WordPress. Big changes coming

Co-founder of WordPress Matt Mullenweg details in the video what’s coming in WordPress and what has been done recently. My impression is WordPress is about to get seriously pro, with lots of solid new features for developers, big sites, and small blogs, part of their mission of “democratizing publishing.” Gutenberg is the massive change coming in 2018. It will simplify WordPress “into one elegant concept: blocks,” which are code modules that everything will be built on.

Themes, plugins, admin, everything will be built using blocks, rather than the current situation, where things can be are built without much thought for how they interact with each other. Blocks should, among other benefits, eliminate the ongoing problem of rowdy plugins breaking something on the site – it can take hours to figure out where the problem is.

Blocks also mean old-style plugins and themes will slowly  become archaic and after a while may stop working. Yes, it’s a big, revolutionary change. It starts with the editor in WordPress 5.0 in about April 2018, which will be optional, at least for a while. They have a plugin, Classic Editor, for those who don’t want to use it yet.

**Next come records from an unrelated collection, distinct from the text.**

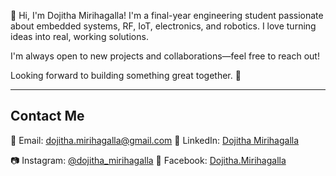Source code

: 👋 Hi, I'm Dojitha Mirihagalla!
I'm a final-year engineering student passionate about embedded systems, RF, IoT, electronics, and robotics. I love turning ideas into real, working solutions.

I'm always open to new projects and collaborations—feel free to reach out!

Looking forward to building something great together. 🚀

---
## Contact Me

📧 Email: dojitha.mirihagalla@gmail.com
💼 LinkedIn: [Dojitha Mirihagalla](https://www.linkedin.com/in/dojitha-mirihagalla-419392267/)

📷 Instagram: [@dojitha_mirihagalla](https://www.instagram.com/dojitha_mirihagalla/)
📘 Facebook: [Dojitha.Mirihagalla](https://www.facebook.com/dojitha.mirihagalla)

WordPress introduced WYSIWYG editing twelve years ago. Matt says Gutenberg will be what they will build on for the next twelve years.

New improvements:

HackerOne: Report security bugs. Bounties paid and thanks given!

Tide: Automated testing against all plugins and themes on WordPress.org. Results will be on plugins page for all to view. The goal is to give developers information on how to improve their products.

Customizer: Can save drafts of theme changes, then schedule the changes to be published when you want. Draft changes have a private URL so clients can easily preview it. Customizer has autosaves and changes by multiple developers can’t be overwritten.

Coding: Now with syntax-highlighter, auto-complete, and linters that do error checking. The linters won’t let you publish the code if it’ll break the site. Yay!

REST API: Still a work in progress. The goal is to have WordPress Admin run entirely off the WordPress API.

WP-CLI: Command line for WordPress!

And finally, the biggie: Gutenberg.

As mentioned, Gutenberg rolls out using the editor as the first iteration. The Gutenberg editor is more powerful and easier to use. Drag and drop images into the post and it uploads it to Media Library. Images can easily have text added to them. Multiple columns are simple to create. So are Gallery images, which can be displayed in multiple ways with a couple of clicks. It’s quite a lot like the Medium or Facebook Notebook editor, but more powerful. With Gutenberg, posts and pages can be way visually attractive, with no HTML coding skills needed. However, as always, HTML code can be added. Also, blocks that you create in a post can be saved and reused in other posts, which is definitely a useful feature. (Blocks in a post are paragraphs, images, galleries, etc. – all the parts of a post.)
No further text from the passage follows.